Transcribe only the lines of the listing below from the one holding "The reason we're" through the one holding "Submit suggestions &", inclusive, without any change.

* [Extracted material]
★ ★ ★ ★ ★

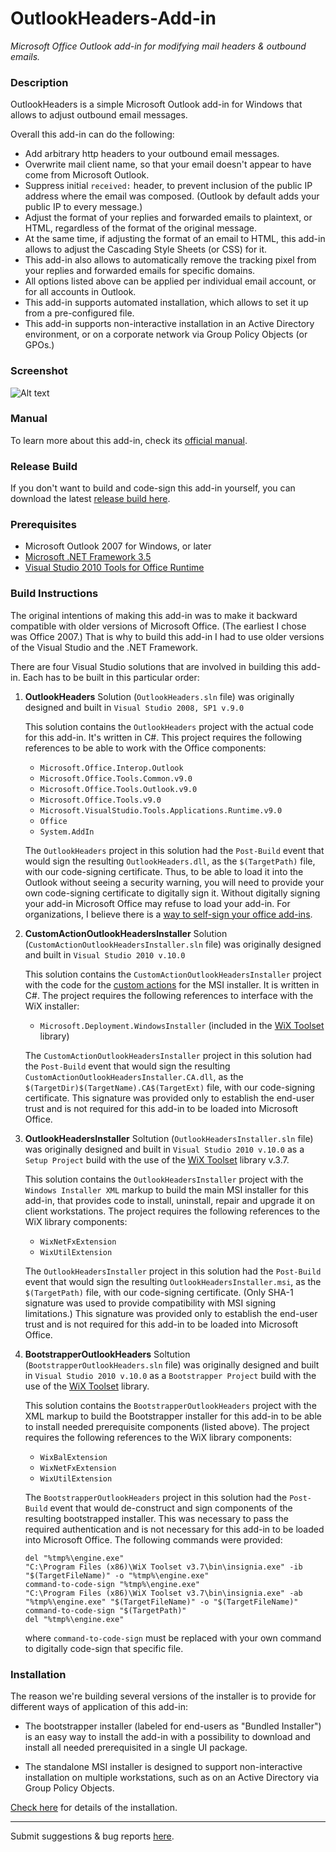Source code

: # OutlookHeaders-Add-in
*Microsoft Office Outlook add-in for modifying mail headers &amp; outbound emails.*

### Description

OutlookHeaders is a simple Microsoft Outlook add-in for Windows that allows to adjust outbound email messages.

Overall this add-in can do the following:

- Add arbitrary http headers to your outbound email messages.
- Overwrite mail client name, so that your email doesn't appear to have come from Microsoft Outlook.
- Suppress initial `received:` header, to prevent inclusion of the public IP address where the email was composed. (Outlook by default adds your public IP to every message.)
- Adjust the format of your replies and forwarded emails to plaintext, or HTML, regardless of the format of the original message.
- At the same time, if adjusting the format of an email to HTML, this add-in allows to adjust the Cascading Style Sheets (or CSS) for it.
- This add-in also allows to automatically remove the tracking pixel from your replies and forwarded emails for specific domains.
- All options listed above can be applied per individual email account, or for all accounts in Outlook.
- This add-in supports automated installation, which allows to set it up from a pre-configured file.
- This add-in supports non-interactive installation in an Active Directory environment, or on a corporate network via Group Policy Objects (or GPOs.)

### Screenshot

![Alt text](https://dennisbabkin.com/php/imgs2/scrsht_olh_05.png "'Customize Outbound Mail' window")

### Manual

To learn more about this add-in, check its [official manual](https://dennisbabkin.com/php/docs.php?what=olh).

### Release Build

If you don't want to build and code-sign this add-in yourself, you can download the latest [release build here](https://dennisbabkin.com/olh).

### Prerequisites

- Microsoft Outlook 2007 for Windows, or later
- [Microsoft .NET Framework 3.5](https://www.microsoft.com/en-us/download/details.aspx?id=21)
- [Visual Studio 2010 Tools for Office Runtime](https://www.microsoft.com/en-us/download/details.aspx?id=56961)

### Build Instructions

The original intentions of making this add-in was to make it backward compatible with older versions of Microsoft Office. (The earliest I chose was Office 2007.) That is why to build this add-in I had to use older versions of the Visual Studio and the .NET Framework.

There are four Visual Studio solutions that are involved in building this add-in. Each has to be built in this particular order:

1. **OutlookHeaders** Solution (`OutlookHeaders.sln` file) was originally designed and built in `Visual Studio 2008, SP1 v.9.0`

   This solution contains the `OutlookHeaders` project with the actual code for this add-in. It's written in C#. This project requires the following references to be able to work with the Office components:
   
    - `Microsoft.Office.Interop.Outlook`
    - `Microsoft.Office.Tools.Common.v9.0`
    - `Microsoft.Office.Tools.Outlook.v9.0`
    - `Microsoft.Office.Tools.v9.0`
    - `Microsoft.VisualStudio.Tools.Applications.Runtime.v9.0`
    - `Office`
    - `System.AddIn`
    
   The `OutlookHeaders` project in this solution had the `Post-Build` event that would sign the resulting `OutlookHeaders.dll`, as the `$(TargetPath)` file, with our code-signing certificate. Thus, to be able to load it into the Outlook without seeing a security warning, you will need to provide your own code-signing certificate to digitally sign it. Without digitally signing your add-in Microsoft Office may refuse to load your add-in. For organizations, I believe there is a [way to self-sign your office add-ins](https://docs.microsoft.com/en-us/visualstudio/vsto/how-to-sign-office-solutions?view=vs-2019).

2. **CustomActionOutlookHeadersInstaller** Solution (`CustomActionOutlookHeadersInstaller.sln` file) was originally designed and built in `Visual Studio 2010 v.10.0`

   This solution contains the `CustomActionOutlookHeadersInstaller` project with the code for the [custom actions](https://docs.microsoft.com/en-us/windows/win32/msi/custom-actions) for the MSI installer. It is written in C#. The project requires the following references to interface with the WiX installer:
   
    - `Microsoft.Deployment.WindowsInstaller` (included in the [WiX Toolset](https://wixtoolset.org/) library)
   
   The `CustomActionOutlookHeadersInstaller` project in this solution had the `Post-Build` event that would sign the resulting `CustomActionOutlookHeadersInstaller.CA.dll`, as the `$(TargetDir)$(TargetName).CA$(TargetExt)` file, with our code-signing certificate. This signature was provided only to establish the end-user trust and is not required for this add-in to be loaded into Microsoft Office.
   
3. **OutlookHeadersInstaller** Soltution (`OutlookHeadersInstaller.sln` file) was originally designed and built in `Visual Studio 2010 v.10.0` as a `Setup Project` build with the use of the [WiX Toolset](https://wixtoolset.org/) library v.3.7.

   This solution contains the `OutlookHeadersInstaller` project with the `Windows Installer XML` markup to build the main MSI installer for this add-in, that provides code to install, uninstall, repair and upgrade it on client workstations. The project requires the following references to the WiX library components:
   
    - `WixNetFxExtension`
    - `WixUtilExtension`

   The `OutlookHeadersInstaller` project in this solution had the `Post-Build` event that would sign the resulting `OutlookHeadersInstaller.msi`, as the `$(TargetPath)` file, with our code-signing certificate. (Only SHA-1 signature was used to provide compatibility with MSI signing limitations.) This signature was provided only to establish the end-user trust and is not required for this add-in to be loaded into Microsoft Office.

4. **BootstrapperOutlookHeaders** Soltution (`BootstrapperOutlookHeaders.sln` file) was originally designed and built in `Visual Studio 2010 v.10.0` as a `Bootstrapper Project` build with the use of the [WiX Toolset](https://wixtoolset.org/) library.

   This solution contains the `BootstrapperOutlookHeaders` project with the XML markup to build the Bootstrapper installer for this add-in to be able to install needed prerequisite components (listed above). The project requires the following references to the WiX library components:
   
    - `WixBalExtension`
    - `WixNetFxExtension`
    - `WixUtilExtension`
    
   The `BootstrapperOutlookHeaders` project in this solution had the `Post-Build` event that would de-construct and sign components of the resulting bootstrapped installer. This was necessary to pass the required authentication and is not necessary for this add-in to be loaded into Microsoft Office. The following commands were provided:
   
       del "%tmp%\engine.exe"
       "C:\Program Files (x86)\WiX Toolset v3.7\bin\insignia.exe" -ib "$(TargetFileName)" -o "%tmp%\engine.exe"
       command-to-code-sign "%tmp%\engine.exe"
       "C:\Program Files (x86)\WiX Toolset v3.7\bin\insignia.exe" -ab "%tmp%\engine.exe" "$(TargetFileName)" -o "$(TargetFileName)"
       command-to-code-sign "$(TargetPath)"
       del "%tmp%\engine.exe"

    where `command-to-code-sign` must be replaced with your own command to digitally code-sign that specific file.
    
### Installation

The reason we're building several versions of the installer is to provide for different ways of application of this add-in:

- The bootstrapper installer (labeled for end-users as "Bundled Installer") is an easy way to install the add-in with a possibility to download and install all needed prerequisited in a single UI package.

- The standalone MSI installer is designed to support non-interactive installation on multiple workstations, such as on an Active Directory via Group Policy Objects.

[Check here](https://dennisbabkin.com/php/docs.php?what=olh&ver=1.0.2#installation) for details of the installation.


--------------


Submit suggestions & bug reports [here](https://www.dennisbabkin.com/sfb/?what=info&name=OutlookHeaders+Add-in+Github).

★ ★ ★ ★ ★

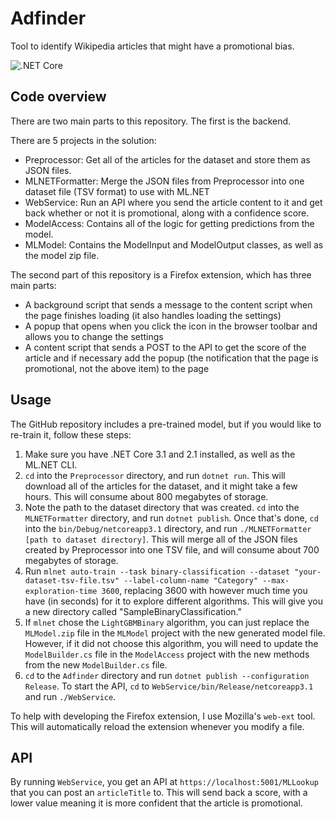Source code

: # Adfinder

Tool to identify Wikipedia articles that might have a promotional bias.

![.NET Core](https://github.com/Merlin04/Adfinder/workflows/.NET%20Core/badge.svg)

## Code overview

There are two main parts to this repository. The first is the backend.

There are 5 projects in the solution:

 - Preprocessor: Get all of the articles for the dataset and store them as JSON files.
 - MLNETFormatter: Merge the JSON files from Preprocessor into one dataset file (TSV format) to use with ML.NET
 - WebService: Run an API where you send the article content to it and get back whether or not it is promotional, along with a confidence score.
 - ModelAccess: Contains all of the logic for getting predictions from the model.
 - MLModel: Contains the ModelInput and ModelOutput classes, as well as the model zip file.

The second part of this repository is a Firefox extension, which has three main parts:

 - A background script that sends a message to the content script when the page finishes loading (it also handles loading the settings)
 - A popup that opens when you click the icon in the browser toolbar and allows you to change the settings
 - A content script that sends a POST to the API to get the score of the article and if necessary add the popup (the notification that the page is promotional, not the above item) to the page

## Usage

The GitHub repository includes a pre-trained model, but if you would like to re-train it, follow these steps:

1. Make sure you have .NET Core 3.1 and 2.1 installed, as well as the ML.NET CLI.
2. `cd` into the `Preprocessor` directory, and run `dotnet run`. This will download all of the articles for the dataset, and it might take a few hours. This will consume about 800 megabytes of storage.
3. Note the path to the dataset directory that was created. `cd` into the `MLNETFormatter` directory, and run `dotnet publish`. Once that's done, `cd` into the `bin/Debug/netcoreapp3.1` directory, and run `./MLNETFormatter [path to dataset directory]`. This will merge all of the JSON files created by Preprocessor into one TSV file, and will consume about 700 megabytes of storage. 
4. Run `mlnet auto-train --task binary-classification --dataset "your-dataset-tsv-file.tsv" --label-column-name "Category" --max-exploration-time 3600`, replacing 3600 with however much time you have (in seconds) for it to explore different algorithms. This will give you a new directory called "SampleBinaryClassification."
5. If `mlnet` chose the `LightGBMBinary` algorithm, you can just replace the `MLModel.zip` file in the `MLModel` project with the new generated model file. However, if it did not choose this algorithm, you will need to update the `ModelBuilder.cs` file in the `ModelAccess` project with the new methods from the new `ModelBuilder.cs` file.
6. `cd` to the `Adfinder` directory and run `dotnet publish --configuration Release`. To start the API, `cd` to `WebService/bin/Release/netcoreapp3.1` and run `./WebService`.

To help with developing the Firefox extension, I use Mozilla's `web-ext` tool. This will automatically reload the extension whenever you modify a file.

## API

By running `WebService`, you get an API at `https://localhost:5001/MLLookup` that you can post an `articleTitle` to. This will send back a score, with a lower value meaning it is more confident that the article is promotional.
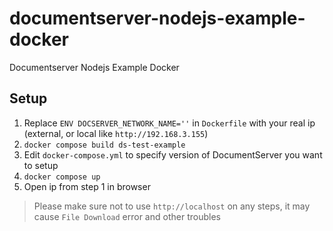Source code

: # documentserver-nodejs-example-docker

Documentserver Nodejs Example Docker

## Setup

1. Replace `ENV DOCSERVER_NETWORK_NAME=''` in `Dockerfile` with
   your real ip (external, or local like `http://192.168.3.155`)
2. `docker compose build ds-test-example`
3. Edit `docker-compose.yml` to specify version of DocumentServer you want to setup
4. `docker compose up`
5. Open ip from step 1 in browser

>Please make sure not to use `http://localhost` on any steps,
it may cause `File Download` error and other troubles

★ ★ ★ ★ ★

* [Response box]
The reason we're building several versions of the installer is to provide for different ways of application of this add-in:

- The bootstrapper installer (labeled for end-users as "Bundled Installer") is an easy way to install the add-in with a possibility to download and install all needed prerequisited in a single UI package.

- The standalone MSI installer is designed to support non-interactive installation on multiple workstations, such as on an Active Directory via Group Policy Objects.

[Check here](https://dennisbabkin.com/php/docs.php?what=olh&ver=1.0.2#installation) for details of the installation.


--------------


Submit suggestions & bug reports [here](https://www.dennisbabkin.com/sfb/?what=info&name=OutlookHeaders+Add-in+Github).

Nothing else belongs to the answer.